A eleição de Trump contou com as redes sociais alertam diretores de jornais
Lisboa, 09 nov (Lusa) -- Responsáveis do Financial Times e da Bloomberg Media acreditam que a eleição de Donald Trump poderá ter beneficiado das redes sociais, alertando hoje, durante a Web Summit 2016, para a crescente importância do jornalismo sério e independente.
"A guerra mundial nos media" foi o tema que juntou ao final da manhã de hoje, no palco principal da Web Summit 2016, administradores do Financial Times (FT), da Bloomberg Media e da Adblock Plus, um programa que permite aos utilizadores controlar as suas experiências quando navegam na internet.
O plano inicial era discutir os problemas com que se deparam as empresas de comunicação social num tempo em que as informações são disponibilizadas gratuitamente na internet, mas a vitória de Donald Trump na corrida à Presidência dos Estados Unidos da América acabou por ser alvo de debate.
A questão foi levantada pelo moderador, Michael Hirschorn, da companhia nova-iorquina de media Ish Entertainment: "O desastre que foram as eleições teve alguma relação com o trabalho dos media? (..) De quem é que acham que foi a culpa?"

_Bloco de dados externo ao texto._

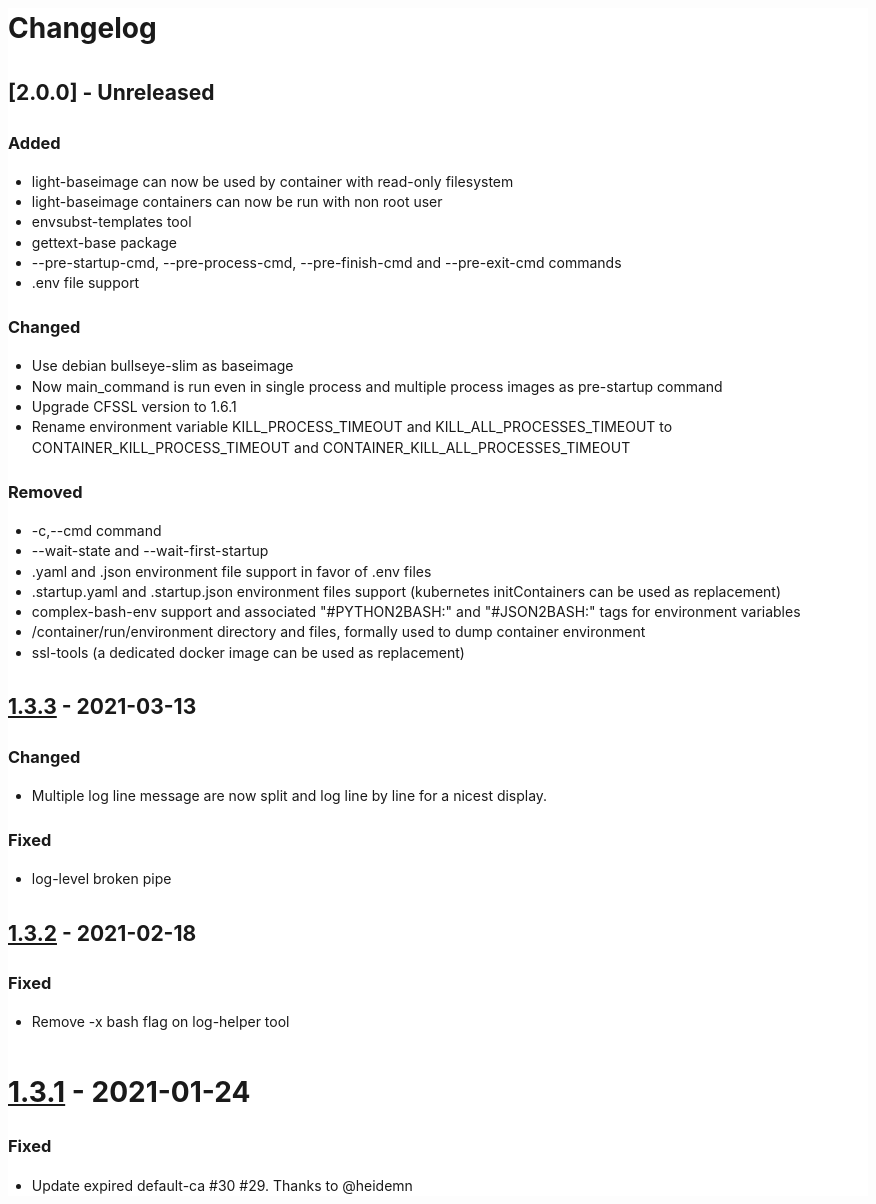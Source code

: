 # Changelog

## [2.0.0] - Unreleased
### Added
  - light-baseimage can now be used by container with read-only filesystem
  - light-baseimage containers can now be run with non root user
  - envsubst-templates tool
  - gettext-base package
  - --pre-startup-cmd, --pre-process-cmd, --pre-finish-cmd and --pre-exit-cmd commands
  - .env file support

### Changed
  - Use debian bullseye-slim as baseimage
  - Now main_command is run even in single process and multiple process images as pre-startup command
  - Upgrade CFSSL version to 1.6.1
  - Rename environment variable KILL_PROCESS_TIMEOUT and KILL_ALL_PROCESSES_TIMEOUT to CONTAINER_KILL_PROCESS_TIMEOUT and CONTAINER_KILL_ALL_PROCESSES_TIMEOUT

### Removed
  - -c,--cmd command
  - --wait-state and --wait-first-startup
  - .yaml and .json environment file support in favor of .env files
  - .startup.yaml and .startup.json environment files support (kubernetes initContainers can be used as replacement)
  - complex-bash-env support and associated "#PYTHON2BASH:" and "#JSON2BASH:" tags for environment variables
  - /container/run/environment directory and files, formally used to dump container environment
  - ssl-tools (a dedicated docker image can be used as replacement)

## [1.3.3] - 2021-03-13
### Changed
  - Multiple log line message are now split and log line by line for a nicest display.

### Fixed
- log-level broken pipe

## [1.3.2] - 2021-02-18
### Fixed
  - Remove -x bash flag on log-helper tool

# [1.3.1] - 2021-01-24
### Fixed
  - Update expired default-ca #30 #29. Thanks to @heidemn


[1.3.3]: https://github.com/osixia/docker-light-baseimage/compare/v1.3.2...v1.3.3
[1.3.2]: https://github.com/osixia/docker-light-baseimage/compare/v1.3.1...v1.3.2
[1.3.1]: https://github.com/osixia/docker-light-baseimage/compare/v1.3.0...v1.3.1
[1.3.0]: https://github.com/osixia/docker-light-baseimage/compare/v1.2.0...v1.3.0
[1.2.0]: https://github.com/osixia/docker-light-baseimage/compare/v1.1.2...v1.2.0
[1.1.2]: https://github.com/osixia/docker-light-baseimage/compare/v1.1.1...v1.1.2
[1.1.1]: https://github.com/osixia/docker-light-baseimage/compare/v1.1.0...v1.1.1
[1.1.0]: https://github.com/osixia/docker-light-baseimage/compare/v1.0.0...v1.1.0
[1.0.0]: https://github.com/osixia/docker-light-baseimage/compare/v0.2.2...v1.0.0
[0.2.6]: https://github.com/osixia/docker-light-baseimage/compare/v0.2.5...v0.2.6
[0.2.5]: https://github.com/osixia/docker-light-baseimage/compare/v0.2.4...v0.2.5
[0.2.4]: https://github.com/osixia/docker-light-baseimage/compare/v0.2.3...v0.2.4
[0.2.3]: https://github.com/osixia/docker-light-baseimage/compare/v0.2.2...v0.2.3
[0.2.2]: https://github.com/osixia/docker-light-baseimage/compare/v0.2.1...v0.2.2
[0.2.1]: https://github.com/osixia/docker-light-baseimage/compare/v0.2.0...v0.2.1
[0.2.0]: https://github.com/osixia/docker-light-baseimage/compare/v0.1.5...v0.2.0
[0.1.5]: https://github.com/osixia/docker-light-baseimage/compare/v0.1.4...v0.1.5
[0.1.4]: https://github.com/osixia/docker-light-baseimage/compare/v0.1.3...v0.1.4
[0.1.3]: https://github.com/osixia/docker-light-baseimage/compare/v0.1.2...v0.1.3
[0.1.2]: https://github.com/osixia/docker-light-baseimage/compare/v0.1.1...v0.1.2
[0.1.1]: https://github.com/osixia/docker-light-baseimage/compare/v0.1.0...v0.1.1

Justin Smith, presidente executivo da Bloomberg Media, chamou a atenção para a presença das inúmeras plataformas sociais que existem atualmente que acabam por retirar leitores aos media que disponibilizam informação independente e credível.
Na mesma linha de opinião, a responsável do Financial Times, Cait O´Riordan, deu como exemplo muitas das informações que os leitores recebem através de redes sociais como o Facebook e o Twitter, que por vezes são oriundas de fontes duvidosas.
"Há muito valor no trabalho que nós fazemos e, diria mesmo, que esse trabalho nunca teve tanto valor", alertou Cait O´Riordan, sublinhando que "as pessoas têm de pagar pelos serviços de informação" dos órfãos de comunicação social.
A sobrevivência dos media nos dias de hoje foi precisamente o tema do debate que decorreu ao final da manha no Center Stage, com os responsáveis a reconhecerem que a disponibilização gratuita de conteúdos é uma das maiores preocupações.
"A internet com informação aberta deve ser vista como uma oportunidade e não como uma ameaça", defendeu Till Faida, da Adblock Plus, sublinhando que o browser que criou permite dar aos leitores o poder de escolha.
Justin Smith acredita que "tal como aconteceu no passado, quando apareceram outras tecnologias, agora também serão encontradas soluções".
"Estamos a chamar a atenção das pessoas para o facto de existir muito ruído", garantiu por seu turno a responsável do Financial Times.